- Data in this exercise:

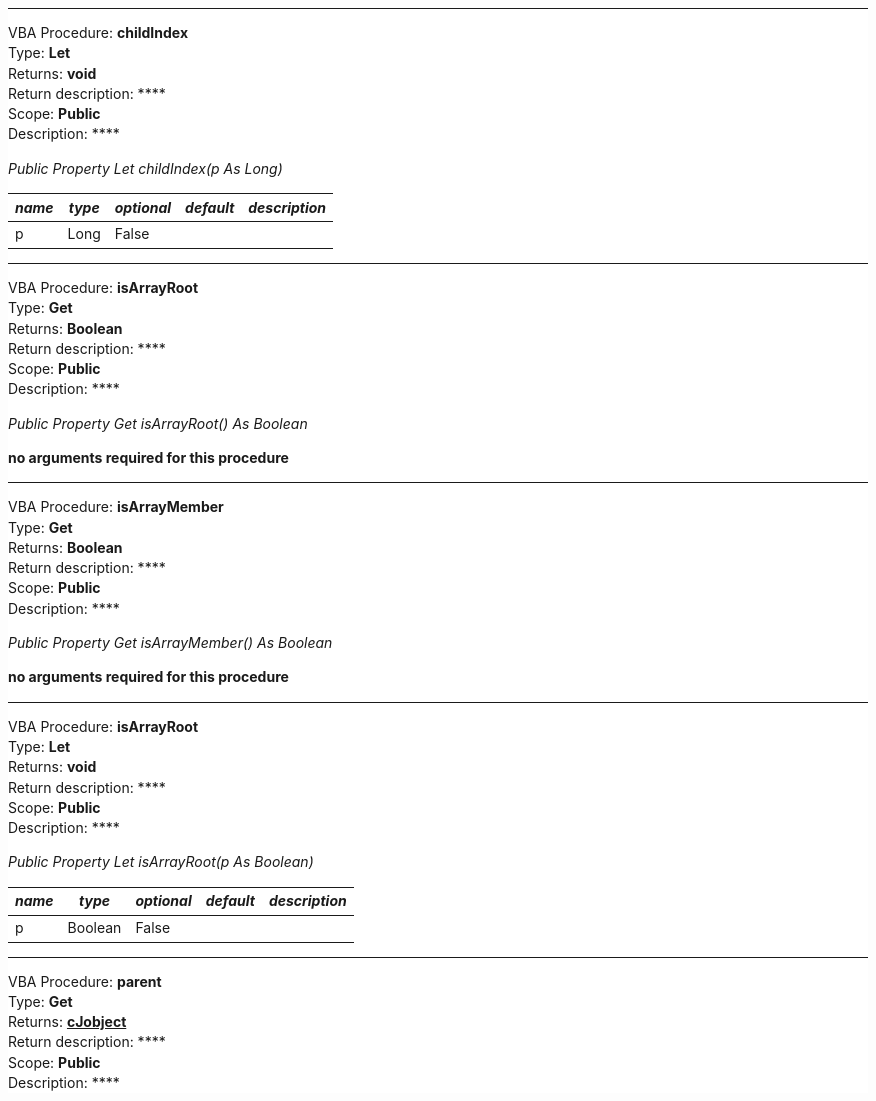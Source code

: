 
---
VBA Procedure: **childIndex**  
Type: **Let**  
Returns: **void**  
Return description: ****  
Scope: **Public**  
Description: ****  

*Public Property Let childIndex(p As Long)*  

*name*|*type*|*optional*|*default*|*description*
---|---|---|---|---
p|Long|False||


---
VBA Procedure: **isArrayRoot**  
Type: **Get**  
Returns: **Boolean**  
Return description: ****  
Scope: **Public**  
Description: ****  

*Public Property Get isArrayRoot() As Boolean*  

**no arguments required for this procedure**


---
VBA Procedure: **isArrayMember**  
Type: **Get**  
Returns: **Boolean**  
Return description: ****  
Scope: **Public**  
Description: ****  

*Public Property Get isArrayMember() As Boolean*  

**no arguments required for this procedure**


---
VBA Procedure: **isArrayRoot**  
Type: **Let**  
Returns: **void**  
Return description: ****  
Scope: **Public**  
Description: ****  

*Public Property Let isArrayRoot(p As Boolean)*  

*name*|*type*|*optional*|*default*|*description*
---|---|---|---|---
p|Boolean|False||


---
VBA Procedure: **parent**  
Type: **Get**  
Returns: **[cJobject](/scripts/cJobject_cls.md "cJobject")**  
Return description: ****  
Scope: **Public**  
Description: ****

- Try it:
All lines above in which the word "Long" occurs should be identified and copied.

- Solution to the exercise:
*Public Property Let childIndex(p As Long)*  
p|Long|False||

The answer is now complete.